2012年5月22日火曜日

面会交渉の決め方

改正された民法766条により、親と子供との面会交流が子の監護について必要な事項であることが明記されたことは前に説明したとおりです。

1 それでは面会交流に関する事項はどのように決めるのでしょうか。
 ①協議離婚の際に当事者の話合いで決める。
これが一番簡単な決め方ですが、口約束がほとんどですし、仮に文書が作成されたとしても、履 行を確保することは難しいでしょう。

 ② 調停で決める。
離婚調停や面会交流を求める調停において合意ができると調停調書が作成されます。調停調書については、後述のとおり履行確保の手段がありますので比較的安心です。調停で決める場合には、例えば「1か月に1回程度」というように面会の頻度は定められますが、具体的な面会方法については、「子供の福祉を考慮し、当事者が協議して定める」というように抽象的な記載になってしまいます。それは、面会の時期、方法は事前に一律に決めることが事実上不可能だからです。その結果、面会交渉が約束通り履行されないことが少なからず発生します。

 ③ 審判で決める。
話合いや調停で決まらない場合には、家庭裁判所に審判を求めることになります。調停が不成立になった場合には、自動的に審判に移行します。裁判所の審判も基本的には、調停と同じような条項となりますので、履行されない危険性があることは調停と同じです。


2 履行確保
子供を引き取った親は、元配偶者に子供を会わせることには消極的です。子供を取られてしまうのではないかという不安、子供に心理的な悪影響を与えるのではないかという不安、手続の煩雑さなどの要因が影響し、面会交流の約束を守らないケースが少なくないのが実情です。その場合、面会できない親には次のような法的対応が考えられます。
 ① 履行勧告
家庭裁判所に義務の履行を勧告するように申出をすることができます。これはあくまでも勧告ですので強制力はありません。相手が勧告に従わない場合には、次の間接強制を求めることになります。
 ② 間接強制
間接強制というのは、相手方が義務を履行しない場合、一定額の支払いを義務付ける強制執行の一形態であり、面会を直接強制することはできません。結局、相手方がとことん面会を拒む場合には、面会することができないことになります。これは子供に会うわせるという身分上の行為を直接強制することは基本的人権を損なう恐れがあるという考え方に基づくものです。
 ③ 慰謝料請求
面会交流できないことによって被った精神的被害について損害賠償を請求することが可能です。面接強制と同様、一定の金銭の支払いを求めることで面会交流させるように相手方に促す効果があります。





2012年5月11日金曜日

面会(面接)交渉に関する民法改正


離婚後に親権者とならなかった親が子供と会って交流することを面会(面接)交流といいます。

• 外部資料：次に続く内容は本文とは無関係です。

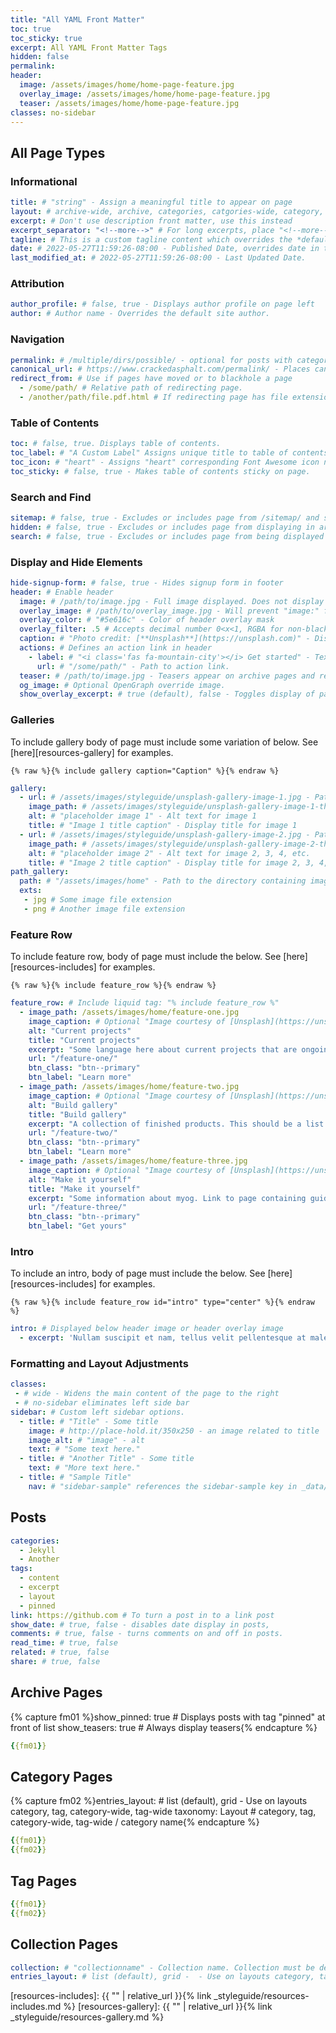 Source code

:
 ```yaml
---
title: "All YAML Front Matter"
toc: true
toc_sticky: true
excerpt: All YAML Front Matter Tags
hidden: false
permalink:
header:
  image: /assets/images/home/home-page-feature.jpg
  overlay_image: /assets/images/home/home-page-feature.jpg
  teaser: /assets/images/home/home-page-feature.jpg
classes: no-sidebar
---
```


## All Page Types

### Informational
```yaml
title: # "string" - Assign a meaningful title to appear on page
layout: # archive-wide, archive, categories, catgories-wide, category, collection, home, posts, single, splash, tag-wide, tag, tags
excerpt: # Don't use description front matter, use this instead
excerpt_separator: "<!--more-->" # For long excerpts, place "<!--more-->" in page contents where excerpt should end.
tagline: # This is a custom tagline content which overrides the *default* page excerpt.
date: # 2022-05-27T11:59:26-08:00 - Published Date, overrides date in the file name of a post.
last_modified_at: # 2022-05-27T11:59:26-08:00 - Last Updated Date.
```

### Attribution
```yaml
author_profile: # false, true - Displays author profile on page left
author: # Author name - Overrides the default site author.
```

### Navigation
```yaml
permalink: # /multiple/dirs/possible/ - optional for posts with categories
canonical_url: # https://www.crackedasphalt.com/permalink/ - Places canonical url in page
redirect_from: # Use if pages have moved or to blackhole a page
  - /some/path/ # Relative path of redirecting page.
  - /another/path/file.pdf.html # If redirecting page has file extension, append with ".html"
```

### Table of Contents
```yaml
toc: # false, true. Displays table of contents.
toc_label: # "A Custom Label" Assigns unique title to table of contents, overrides toc_label from _data/ui-text.yml
toc_icon: # "heart" - Assigns "heart" corresponding Font Awesome icon name (use without font awesome prefix)
toc_sticky: # false, true - Makes table of contents sticky on page.
```

### Search and Find
```yaml
sitemap: # false, true - Excludes or includes page from /sitemap/ and sitemap.xml
hidden: # false, true - Excludes or includes page from displaying in archive views. Useful with posts. Use in junction with "search:"
search: # false, true - Excludes or includes page from being displayed in site search index. Only works with lunr search.
```

### Display and Hide Elements
```yaml
hide-signup-form: # false, true - Hides signup form in footer
header: # Enable header
  image: # /path/to/image.jpg - Full image displayed. Does not display if overlay_x is also defined. If defined, is used for Open Graph.
  overlay_image: # /path/to/overlay_image.jpg - Will prevent "image:" from displaying on page.
  overlay_color: # "#5e616c" - Color of header overlay mask
  overlay_filter: .5 # Accepts decimal number 0<x<1, RGBA for non-black "rgba(255, 0, 0, 0.5)", or linear-gradient(rgba(255, 0, 0, 0.5), rgba(0, 255, 255, 0.5))
  caption: # "Photo credit: [**Unsplash**](https://unsplash.com)" - Displays a caption 
  actions: # Defines an action link in header
    - label: # "<i class='fas fa-mountain-city'></i> Get started" - Text of action link.
      url: # "/some/path/" - Path to action link.
  teaser: # /path/to/image.jpg - Teasers appear on archive pages and related posts
  og_image: # Optional OpenGraph override image.
  show_overlay_excerpt: # true (default), false - Toggles display of page excerpt in page hero
```

### Galleries
To include gallery body of page must include some variation of below.  See [here][resources-gallery] for examples.

```{% raw %}{% include gallery caption="Caption" %}{% endraw %}```

```yaml
gallery:
  - url: # /assets/images/styleguide/unsplash-gallery-image-1.jpg - Path to full res image 1
    image_path: # /assets/images/styleguide/unsplash-gallery-image-1-th.jpg - Path to thumbnail for image 1
    alt: # "placeholder image 1" - Alt text for image 1
    title: # "Image 1 title caption" - Display title for image 1
  - url: # /assets/images/styleguide/unsplash-gallery-image-2.jpg - Path to full res image 2, 3, 4, etc.
    image_path: # /assets/images/styleguide/unsplash-gallery-image-2-th.jpg - Path to thumbnail for image 2, 3, 4, etc.
    alt: # "placeholder image 2" - Alt text for image 2, 3, 4, etc.
    title: # "Image 2 title caption" - Display title for image 2, 3, 4, etc.
path_gallery:
  path: # "/assets/images/home" - Path to the directory containing images
  exts: 
   - jpg # Some image file extension
   - png # Another image file extension
```

### Feature Row
To include feature row, body of page must include the below. See [here][resources-includes] for examples.

```{% raw %}{% include feature_row %}{% endraw %}```

```yaml
feature_row: # Include liquid tag: "% include feature_row %"
  - image_path: /assets/images/home/feature-one.jpg
    image_caption: # Optional "Image courtesy of [Unsplash](https://unsplash.com/)"
    alt: "Current projects"
    title: "Current projects"
    excerpt: "Some language here about current projects that are ongoing.<br />"
    url: "/feature-one/"
    btn_class: "btn--primary"
    btn_label: "Learn more"
  - image_path: /assets/images/home/feature-two.jpg
    image_caption: # Optional "Image courtesy of [Unsplash](https://unsplash.com/)"
    alt: "Build gallery"
    title: "Build gallery"
    excerpt: "A collection of finished products. This should be a list of gallery links."
    url: "/feature-two/"
    btn_class: "btn--primary"
    btn_label: "Learn more"
  - image_path: /assets/images/home/feature-three.jpg
    image_caption: # Optional "Image courtesy of [Unsplash](https://unsplash.com/)"
    alt: "Make it yourself"
    title: "Make it yourself"
    excerpt: "Some information about myog. Link to page containing guides."
    url: "/feature-three/"
    btn_class: "btn--primary"
    btn_label: "Get yours"
```

### Intro
To include an intro, body of page must include the below. See [here][resources-includes] for examples.

```{% raw %}{% include feature_row id="intro" type="center" %}{% endraw %}```

```yaml
intro: # Displayed below header image or header overlay image
  - excerpt: 'Nullam suscipit et nam, tellus velit pellentesque at malesuada, enim eaque. Quis nulla, netus tempor in diam gravida tincidunt, *proin faucibus* voluptate felis id sollicitudin. Centered with `type="center"`'
```

### Formatting and Layout Adjustments

```yaml
classes: 
 - # wide - Widens the main content of the page to the right
 - # no-sidebar eliminates left side bar
sidebar: # Custom left sidebar options.
  - title: # "Title" - Some title
    image: # http://place-hold.it/350x250 - an image related to title
    image_alt: # "image" - alt
    text: # "Some text here."
  - title: # "Another Title" - Some title
    text: # "More text here."
  - title: # "Sample Title"
    nav: # "sidebar-sample" references the sidebar-sample key in _data/navigation.yml so make sure they match.
```

## Posts

```yaml
categories: 
  - Jekyll
  - Another
tags:
  - content
  - excerpt
  - layout
  - pinned
link: https://github.com # To turn a post in to a link post
show_date: # true, false - disables date display in posts, 
comments: # true, false - turns comments on and off in posts.
read_time: # true, false
related: # true, false
share: # true, false
```

## Archive Pages

{% capture fm01 %}show_pinned: true # Displays posts with tag "pinned" at front of list
show_teasers: true # Always display teasers{% endcapture %}
```yaml
{{fm01}}
```

## Category Pages

{% capture fm02 %}entries_layout: # list (default), grid - Use on layouts category, tag, category-wide, tag-wide
taxonomy: Layout # category, tag, category-wide, tag-wide / category name{% endcapture %}
```yaml
{{fm01}}
{{fm02}}
```

## Tag Pages

```yaml
{{fm01}}
{{fm02}}
```

## Collection Pages

```yaml
collection: # "collectionname" - Collection name. Collection must be defined in _config.yml
entries_layout: # list (default), grid -  - Use on layouts category, tag, category-wide, tag-wide
```


[resources-includes]: {{ "" | relative_url }}{% link _styleguide/resources-includes.md %}
[resources-gallery]: {{ "" | relative_url }}{% link _styleguide/resources-gallery.md %}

これまで面会交流は、明文規定がないまま、民法766条の子の監護に関する事項として認められてきましたが、明文規定の必要性がかねてから言われていたことから、平成24年4月に施行された新しい民法766条によって明文化されました。

その内容は、次のとおりです。
「父母が協議上の離婚をするときは、子の監護をすべき者、父又は母と子との面会及びその他の交流、子の監護に要する費用の分担その他の子の監護について必要な事項は、その協議で定める。この場合においては、子の利益を最も優先して考慮しなければならない。」


但し、この改正は従来実務上認められていた面会交流を確認したという性質が強く、面会交渉の具体的内容は従来の解釈により決めることになると考えられます。


祖父母の面会交流
改正法により明確になったのは、面会交流の申立てが認められるのは父又は母に限られるということです。これまで実務上、祖父母の面接交流申立は認められていませんでした。これに対し、諸外国の例を引用して、祖父母についても面接交流を認めるべきとの立法論がありましたが、今回の改正は、その立場を採用しなかったわけです。祖父母については親が面接をする際に事実上同席して面会をするという従来の方法を踏襲することになります。